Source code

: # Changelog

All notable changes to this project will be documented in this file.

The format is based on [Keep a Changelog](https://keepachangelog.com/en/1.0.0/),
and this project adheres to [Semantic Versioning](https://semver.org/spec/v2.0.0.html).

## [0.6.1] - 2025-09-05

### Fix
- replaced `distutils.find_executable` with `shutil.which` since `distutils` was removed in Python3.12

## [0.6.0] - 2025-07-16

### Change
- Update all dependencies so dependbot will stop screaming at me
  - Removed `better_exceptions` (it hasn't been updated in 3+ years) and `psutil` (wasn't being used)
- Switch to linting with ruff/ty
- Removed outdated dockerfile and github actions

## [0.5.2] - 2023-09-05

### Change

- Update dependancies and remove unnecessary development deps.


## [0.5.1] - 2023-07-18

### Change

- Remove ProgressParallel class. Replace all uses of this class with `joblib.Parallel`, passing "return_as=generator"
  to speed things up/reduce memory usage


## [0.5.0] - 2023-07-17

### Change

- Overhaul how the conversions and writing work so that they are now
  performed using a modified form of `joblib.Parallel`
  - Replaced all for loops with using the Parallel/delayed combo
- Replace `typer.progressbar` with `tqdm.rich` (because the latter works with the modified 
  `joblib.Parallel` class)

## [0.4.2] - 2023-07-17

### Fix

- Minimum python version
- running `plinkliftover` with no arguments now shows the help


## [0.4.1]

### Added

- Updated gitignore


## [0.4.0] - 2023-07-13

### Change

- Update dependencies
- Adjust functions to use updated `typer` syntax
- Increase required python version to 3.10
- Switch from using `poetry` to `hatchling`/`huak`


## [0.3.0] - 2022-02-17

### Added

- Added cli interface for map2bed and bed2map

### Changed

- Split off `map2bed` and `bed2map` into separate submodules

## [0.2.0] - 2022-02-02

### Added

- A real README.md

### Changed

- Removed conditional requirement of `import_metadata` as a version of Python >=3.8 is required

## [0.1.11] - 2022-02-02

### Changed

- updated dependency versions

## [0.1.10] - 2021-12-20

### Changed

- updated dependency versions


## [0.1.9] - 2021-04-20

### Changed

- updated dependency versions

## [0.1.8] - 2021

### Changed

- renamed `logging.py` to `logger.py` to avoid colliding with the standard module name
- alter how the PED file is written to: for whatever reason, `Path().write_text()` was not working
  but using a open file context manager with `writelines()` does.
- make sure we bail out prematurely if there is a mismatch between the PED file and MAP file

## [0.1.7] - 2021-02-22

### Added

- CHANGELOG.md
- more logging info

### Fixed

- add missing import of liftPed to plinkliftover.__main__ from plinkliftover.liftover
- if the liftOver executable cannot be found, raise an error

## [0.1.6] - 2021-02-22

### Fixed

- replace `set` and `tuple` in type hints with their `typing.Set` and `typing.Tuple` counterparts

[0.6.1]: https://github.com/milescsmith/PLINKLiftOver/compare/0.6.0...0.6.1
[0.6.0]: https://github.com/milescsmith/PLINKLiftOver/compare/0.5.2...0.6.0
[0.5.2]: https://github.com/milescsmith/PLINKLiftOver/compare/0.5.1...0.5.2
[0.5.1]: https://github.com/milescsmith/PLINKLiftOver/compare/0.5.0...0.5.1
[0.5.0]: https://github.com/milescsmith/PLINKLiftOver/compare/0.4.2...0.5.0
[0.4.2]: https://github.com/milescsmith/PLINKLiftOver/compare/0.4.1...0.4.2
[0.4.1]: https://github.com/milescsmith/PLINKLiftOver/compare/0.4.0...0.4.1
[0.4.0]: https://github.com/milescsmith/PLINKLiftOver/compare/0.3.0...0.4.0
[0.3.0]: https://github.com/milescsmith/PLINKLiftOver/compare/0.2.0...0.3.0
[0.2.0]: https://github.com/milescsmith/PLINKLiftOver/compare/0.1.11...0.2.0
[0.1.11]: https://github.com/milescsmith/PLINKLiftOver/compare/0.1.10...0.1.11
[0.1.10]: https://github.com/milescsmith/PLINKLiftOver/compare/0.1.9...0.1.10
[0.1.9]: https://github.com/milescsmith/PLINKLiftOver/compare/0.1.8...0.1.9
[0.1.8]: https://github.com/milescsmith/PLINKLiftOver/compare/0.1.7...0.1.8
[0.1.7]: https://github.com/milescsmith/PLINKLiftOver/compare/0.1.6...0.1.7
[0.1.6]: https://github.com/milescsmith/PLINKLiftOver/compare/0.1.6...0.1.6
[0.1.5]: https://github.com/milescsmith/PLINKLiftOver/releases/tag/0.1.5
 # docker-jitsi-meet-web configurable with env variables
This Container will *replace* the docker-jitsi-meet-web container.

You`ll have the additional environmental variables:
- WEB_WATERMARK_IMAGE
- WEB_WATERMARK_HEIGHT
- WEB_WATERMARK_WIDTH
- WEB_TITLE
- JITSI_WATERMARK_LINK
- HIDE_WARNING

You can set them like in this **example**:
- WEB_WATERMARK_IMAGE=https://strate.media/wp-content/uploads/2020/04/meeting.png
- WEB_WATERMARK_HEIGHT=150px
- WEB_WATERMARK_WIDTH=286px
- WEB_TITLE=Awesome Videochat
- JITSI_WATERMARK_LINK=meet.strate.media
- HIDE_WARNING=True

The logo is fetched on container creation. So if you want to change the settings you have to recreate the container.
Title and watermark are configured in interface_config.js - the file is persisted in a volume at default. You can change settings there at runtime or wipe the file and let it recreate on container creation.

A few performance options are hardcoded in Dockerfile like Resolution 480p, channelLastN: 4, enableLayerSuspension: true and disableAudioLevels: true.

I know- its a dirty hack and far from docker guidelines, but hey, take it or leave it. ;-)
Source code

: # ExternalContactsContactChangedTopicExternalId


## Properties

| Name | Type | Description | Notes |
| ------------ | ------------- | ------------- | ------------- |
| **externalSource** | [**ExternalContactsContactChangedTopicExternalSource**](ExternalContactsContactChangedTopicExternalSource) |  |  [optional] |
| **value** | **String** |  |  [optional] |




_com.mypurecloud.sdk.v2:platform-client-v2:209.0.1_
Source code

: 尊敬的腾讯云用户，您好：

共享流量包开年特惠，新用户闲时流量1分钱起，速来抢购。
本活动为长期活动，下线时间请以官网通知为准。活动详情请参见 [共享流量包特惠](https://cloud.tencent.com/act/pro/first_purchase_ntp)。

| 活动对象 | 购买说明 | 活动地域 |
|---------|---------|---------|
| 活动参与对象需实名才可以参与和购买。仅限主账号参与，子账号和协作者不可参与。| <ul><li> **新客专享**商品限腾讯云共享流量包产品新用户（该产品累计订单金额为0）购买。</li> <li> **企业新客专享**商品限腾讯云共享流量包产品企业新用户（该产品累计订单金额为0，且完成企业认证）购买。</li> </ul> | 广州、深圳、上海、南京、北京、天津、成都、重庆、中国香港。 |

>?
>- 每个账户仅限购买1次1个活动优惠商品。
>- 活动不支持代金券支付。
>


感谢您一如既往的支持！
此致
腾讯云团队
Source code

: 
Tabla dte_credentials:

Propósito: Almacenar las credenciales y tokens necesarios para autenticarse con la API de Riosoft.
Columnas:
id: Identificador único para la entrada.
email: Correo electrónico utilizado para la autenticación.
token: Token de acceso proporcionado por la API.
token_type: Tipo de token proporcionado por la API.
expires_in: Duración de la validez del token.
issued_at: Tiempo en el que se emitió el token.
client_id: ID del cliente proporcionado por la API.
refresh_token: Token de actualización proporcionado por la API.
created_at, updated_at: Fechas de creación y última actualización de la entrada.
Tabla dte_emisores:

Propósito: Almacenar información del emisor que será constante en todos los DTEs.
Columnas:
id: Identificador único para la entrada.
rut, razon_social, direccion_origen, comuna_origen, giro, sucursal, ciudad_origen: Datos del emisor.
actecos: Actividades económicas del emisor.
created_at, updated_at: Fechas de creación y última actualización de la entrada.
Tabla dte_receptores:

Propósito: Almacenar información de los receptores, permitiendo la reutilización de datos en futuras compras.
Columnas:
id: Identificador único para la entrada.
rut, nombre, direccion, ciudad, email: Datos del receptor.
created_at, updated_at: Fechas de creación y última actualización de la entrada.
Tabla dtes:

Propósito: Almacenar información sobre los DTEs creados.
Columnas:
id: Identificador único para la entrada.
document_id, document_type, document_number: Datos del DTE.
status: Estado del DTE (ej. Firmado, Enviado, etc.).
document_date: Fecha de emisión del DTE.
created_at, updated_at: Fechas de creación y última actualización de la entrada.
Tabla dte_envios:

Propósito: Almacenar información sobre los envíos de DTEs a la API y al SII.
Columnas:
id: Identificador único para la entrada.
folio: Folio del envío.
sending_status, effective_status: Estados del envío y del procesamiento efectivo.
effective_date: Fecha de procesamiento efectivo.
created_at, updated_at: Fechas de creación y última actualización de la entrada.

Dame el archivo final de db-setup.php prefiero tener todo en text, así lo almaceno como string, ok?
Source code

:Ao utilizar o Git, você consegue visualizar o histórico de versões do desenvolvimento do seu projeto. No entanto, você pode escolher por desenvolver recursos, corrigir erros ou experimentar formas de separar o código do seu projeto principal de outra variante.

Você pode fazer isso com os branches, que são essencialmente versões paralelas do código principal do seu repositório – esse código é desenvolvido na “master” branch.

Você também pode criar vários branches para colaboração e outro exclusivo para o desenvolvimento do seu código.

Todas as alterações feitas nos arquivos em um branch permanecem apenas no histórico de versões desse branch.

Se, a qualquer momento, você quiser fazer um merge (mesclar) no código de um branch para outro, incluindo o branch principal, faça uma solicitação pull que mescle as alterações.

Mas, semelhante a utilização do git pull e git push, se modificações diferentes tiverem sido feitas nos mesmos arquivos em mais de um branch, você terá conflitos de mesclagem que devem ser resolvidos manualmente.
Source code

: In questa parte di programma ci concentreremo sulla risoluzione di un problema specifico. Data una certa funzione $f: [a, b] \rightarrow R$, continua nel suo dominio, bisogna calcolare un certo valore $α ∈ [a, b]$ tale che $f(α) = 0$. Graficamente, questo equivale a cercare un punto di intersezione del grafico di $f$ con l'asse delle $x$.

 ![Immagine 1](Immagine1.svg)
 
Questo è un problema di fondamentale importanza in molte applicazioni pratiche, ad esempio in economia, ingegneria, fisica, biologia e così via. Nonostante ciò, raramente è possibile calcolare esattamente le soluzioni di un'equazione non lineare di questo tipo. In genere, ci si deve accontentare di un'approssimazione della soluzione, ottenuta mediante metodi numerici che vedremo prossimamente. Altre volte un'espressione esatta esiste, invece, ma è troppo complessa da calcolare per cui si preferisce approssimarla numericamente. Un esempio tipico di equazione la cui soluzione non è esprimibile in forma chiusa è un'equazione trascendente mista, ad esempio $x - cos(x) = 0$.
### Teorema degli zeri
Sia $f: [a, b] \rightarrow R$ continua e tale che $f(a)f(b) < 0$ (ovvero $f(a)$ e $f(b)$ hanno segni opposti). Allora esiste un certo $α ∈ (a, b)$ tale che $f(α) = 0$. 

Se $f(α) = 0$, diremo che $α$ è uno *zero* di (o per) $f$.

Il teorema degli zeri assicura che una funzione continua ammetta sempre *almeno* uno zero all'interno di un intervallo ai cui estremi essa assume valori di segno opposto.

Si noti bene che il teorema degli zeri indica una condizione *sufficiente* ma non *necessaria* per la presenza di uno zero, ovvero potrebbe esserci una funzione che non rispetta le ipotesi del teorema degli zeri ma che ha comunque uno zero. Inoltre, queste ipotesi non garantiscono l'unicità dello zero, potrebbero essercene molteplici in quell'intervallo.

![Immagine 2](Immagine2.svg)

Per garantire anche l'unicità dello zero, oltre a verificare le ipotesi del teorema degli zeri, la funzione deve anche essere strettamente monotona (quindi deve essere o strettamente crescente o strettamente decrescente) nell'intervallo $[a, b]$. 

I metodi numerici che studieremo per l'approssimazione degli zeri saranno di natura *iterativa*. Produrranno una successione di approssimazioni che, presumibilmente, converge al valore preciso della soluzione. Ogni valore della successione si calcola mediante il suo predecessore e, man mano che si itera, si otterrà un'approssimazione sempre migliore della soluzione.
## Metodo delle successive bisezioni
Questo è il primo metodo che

—————

● Your task
Every line of the listing above that contains "procesamiento" is to be copied.

● Response for this exercise
sending_status, effective_status: Estados del envío y del procesamiento efectivo.
effective_date: Fecha de procesamiento efectivo.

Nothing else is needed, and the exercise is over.